▶ Problem requirements
Which lines of the entries below include "public"? List them all.

- Opening Delimiter -

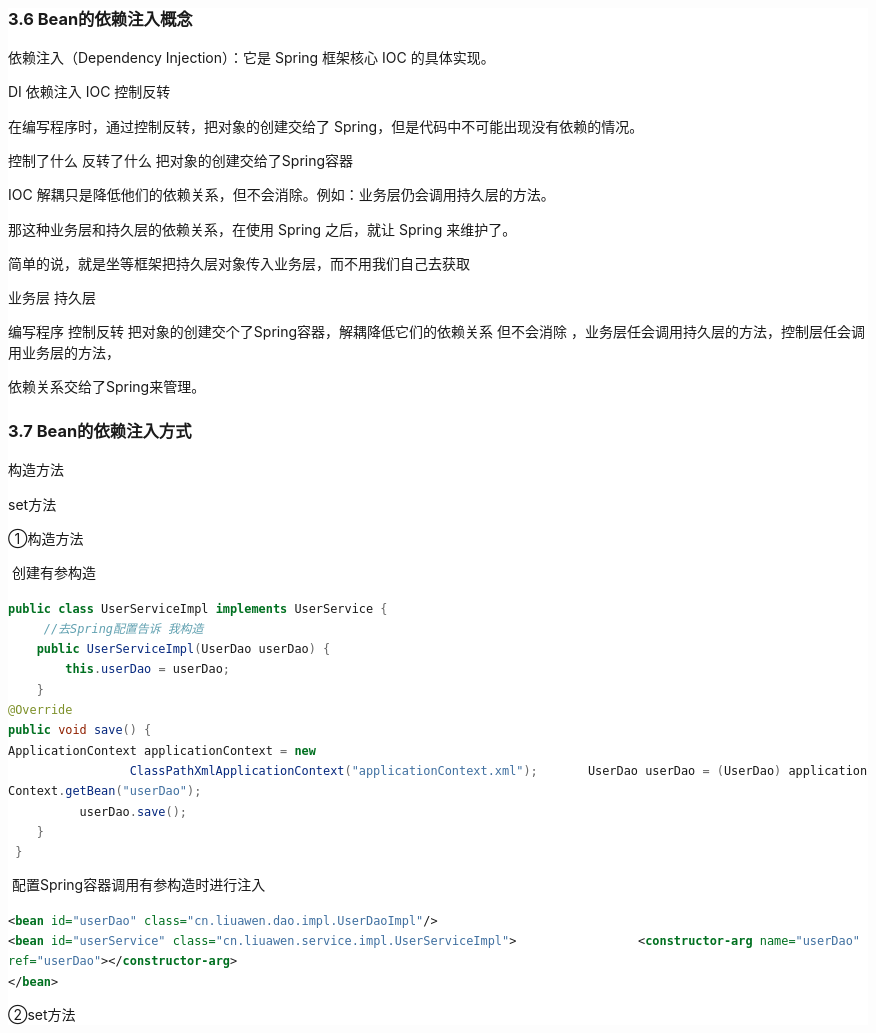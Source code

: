 ### 3.6 Bean的依赖注入概念

依赖注入（Dependency Injection）：它是 Spring 框架核心 IOC 的具体实现。

DI 依赖注入  IOC 控制反转

在编写程序时，通过控制反转，把对象的创建交给了 Spring，但是代码中不可能出现没有依赖的情况。

控制了什么 反转了什么    把对象的创建交给了Spring容器 

IOC 解耦只是降低他们的依赖关系，但不会消除。例如：业务层仍会调用持久层的方法。

那这种业务层和持久层的依赖关系，在使用 Spring 之后，就让 Spring 来维护了。

简单的说，就是坐等框架把持久层对象传入业务层，而不用我们自己去获取

业务层  持久层 

编写程序 控制反转 把对象的创建交个了Spring容器，解耦降低它们的依赖关系 但不会消除 ，业务层任会调用持久层的方法，控制层任会调用业务层的方法，

依赖关系交给了Spring来管理。

### 3.7 Bean的依赖注入方式

构造方法

set方法



①构造方法

​      创建有参构造

```java
public class UserServiceImpl implements UserService {
     //去Spring配置告诉 我构造
    public UserServiceImpl(UserDao userDao) {
        this.userDao = userDao;
    }
@Override
public void save() {
ApplicationContext applicationContext = new 
                 ClassPathXmlApplicationContext("applicationContext.xml");       UserDao userDao = (UserDao) applicationContext.getBean("userDao");    
          userDao.save();
    }
 }
```

​      配置Spring容器调用有参构造时进行注入

```xml
<bean id="userDao" class="cn.liuawen.dao.impl.UserDaoImpl"/>
<bean id="userService" class="cn.liuawen.service.impl.UserServiceImpl">      		   	<constructor-arg name="userDao" ref="userDao"></constructor-arg>
</bean>
```

②set方法
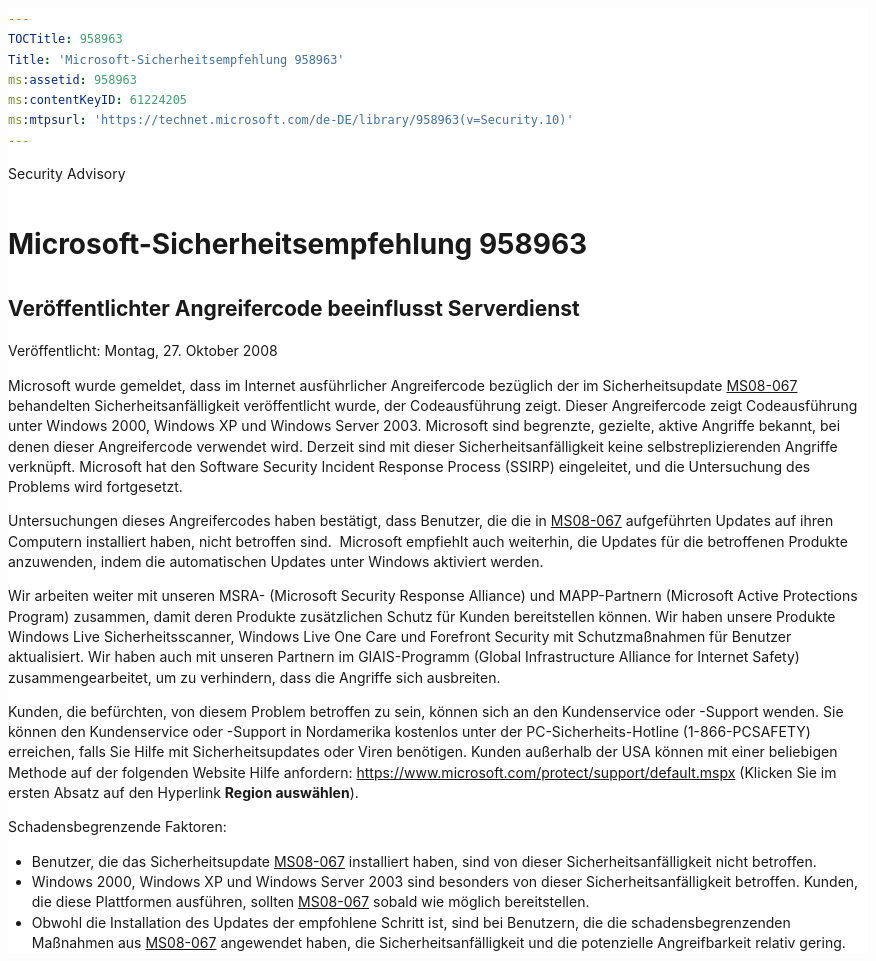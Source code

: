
 ```yaml
---
TOCTitle: 958963
Title: 'Microsoft-Sicherheitsempfehlung 958963'
ms:assetid: 958963
ms:contentKeyID: 61224205
ms:mtpsurl: 'https://technet.microsoft.com/de-DE/library/958963(v=Security.10)'
---
```


Security Advisory

Microsoft-Sicherheitsempfehlung 958963
======================================

Veröffentlichter Angreifercode beeinflusst Serverdienst
-------------------------------------------------------

Veröffentlicht: Montag, 27. Oktober 2008

Microsoft wurde gemeldet, dass im Internet ausführlicher Angreifercode bezüglich der im Sicherheitsupdate [MS08-067](https://www.microsoft.com/germany/technet/sicherheit/bulletins/ms08-067.mspx) behandelten Sicherheitsanfälligkeit veröffentlicht wurde, der Codeausführung zeigt. Dieser Angreifercode zeigt Codeausführung unter Windows 2000, Windows XP und Windows Server 2003. Microsoft sind begrenzte, gezielte, aktive Angriffe bekannt, bei denen dieser Angreifercode verwendet wird. Derzeit sind mit dieser Sicherheitsanfälligkeit keine selbstreplizierenden Angriffe verknüpft. Microsoft hat den Software Security Incident Response Process (SSIRP) eingeleitet, und die Untersuchung des Problems wird fortgesetzt.

Untersuchungen dieses Angreifercodes haben bestätigt, dass Benutzer, die die in [MS08-067](https://www.microsoft.com/germany/technet/sicherheit/bulletins/ms08-067.mspx) aufgeführten Updates auf ihren Computern installiert haben, nicht betroffen sind.  Microsoft empfiehlt auch weiterhin, die Updates für die betroffenen Produkte anzuwenden, indem die automatischen Updates unter Windows aktiviert werden.

Wir arbeiten weiter mit unseren MSRA- (Microsoft Security Response Alliance) und MAPP-Partnern (Microsoft Active Protections Program) zusammen, damit deren Produkte zusätzlichen Schutz für Kunden bereitstellen können. Wir haben unsere Produkte Windows Live Sicherheitsscanner, Windows Live One Care und Forefront Security mit Schutzmaßnahmen für Benutzer aktualisiert. Wir haben auch mit unseren Partnern im GIAIS-Programm (Global Infrastructure Alliance for Internet Safety) zusammengearbeitet, um zu verhindern, dass die Angriffe sich ausbreiten.

Kunden, die befürchten, von diesem Problem betroffen zu sein, können sich an den Kundenservice oder -Support wenden. Sie können den Kundenservice oder -Support in Nordamerika kostenlos unter der PC-Sicherheits-Hotline (1-866-PCSAFETY) erreichen, falls Sie Hilfe mit Sicherheitsupdates oder Viren benötigen. Kunden außerhalb der USA können mit einer beliebigen Methode auf der folgenden Website Hilfe anfordern: <https://www.microsoft.com/protect/support/default.mspx> (Klicken Sie im ersten Absatz auf den Hyperlink **Region auswählen**).

Schadensbegrenzende Faktoren:

-   Benutzer, die das Sicherheitsupdate [MS08-067](https://www.microsoft.com/germany/technet/sicherheit/bulletins/ms08-067.mspx) installiert haben, sind von dieser Sicherheitsanfälligkeit nicht betroffen.
-   Windows 2000, Windows XP und Windows Server 2003 sind besonders von dieser Sicherheitsanfälligkeit betroffen. Kunden, die diese Plattformen ausführen, sollten [MS08-067](https://www.microsoft.com/germany/technet/sicherheit/bulletins/ms08-067.mspx) sobald wie möglich bereitstellen.
-   Obwohl die Installation des Updates der empfohlene Schritt ist, sind bei Benutzern, die die schadensbegrenzenden Maßnahmen aus [MS08-067](https://www.microsoft.com/germany/technet/sicherheit/bulletins/ms08-067.mspx) angewendet haben, die Sicherheitsanfälligkeit und die potenzielle Angreifbarkeit relativ gering.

- Closing Delimiter -

▶ Task output
public class UserServiceImpl implements UserService {
    public UserServiceImpl(UserDao userDao) {
public void save() {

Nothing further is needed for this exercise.